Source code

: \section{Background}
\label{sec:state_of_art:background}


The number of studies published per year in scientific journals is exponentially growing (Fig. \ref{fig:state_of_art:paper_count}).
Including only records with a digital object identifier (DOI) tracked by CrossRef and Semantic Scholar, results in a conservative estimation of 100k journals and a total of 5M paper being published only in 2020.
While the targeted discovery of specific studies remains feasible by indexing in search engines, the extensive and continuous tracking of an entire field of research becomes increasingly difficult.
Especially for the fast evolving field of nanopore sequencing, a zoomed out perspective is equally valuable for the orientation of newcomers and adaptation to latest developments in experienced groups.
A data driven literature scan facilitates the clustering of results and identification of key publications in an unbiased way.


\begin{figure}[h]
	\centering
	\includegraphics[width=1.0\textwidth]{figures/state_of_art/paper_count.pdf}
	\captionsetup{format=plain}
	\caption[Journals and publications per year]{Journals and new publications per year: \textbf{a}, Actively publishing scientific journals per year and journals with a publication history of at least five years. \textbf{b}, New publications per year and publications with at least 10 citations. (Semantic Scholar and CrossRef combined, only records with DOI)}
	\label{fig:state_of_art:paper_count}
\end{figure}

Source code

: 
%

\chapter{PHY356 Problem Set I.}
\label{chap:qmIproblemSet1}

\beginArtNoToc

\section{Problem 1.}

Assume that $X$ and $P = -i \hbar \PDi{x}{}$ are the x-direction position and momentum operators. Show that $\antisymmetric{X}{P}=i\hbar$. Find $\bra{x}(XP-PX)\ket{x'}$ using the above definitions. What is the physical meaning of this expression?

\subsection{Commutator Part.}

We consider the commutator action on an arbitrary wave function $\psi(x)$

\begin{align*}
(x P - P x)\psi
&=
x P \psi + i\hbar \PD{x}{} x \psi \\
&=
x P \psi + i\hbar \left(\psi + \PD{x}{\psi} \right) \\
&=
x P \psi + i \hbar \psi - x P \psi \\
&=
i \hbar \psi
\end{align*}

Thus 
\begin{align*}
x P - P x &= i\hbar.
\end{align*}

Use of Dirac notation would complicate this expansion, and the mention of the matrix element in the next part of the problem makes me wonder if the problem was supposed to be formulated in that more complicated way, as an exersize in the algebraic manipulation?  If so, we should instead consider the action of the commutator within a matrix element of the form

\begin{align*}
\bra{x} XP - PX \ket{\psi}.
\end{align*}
######
» **Exercise**
Nothing but a number belongs in the answer: the number of lines above that contain "hbar".

» **Expected answer**
6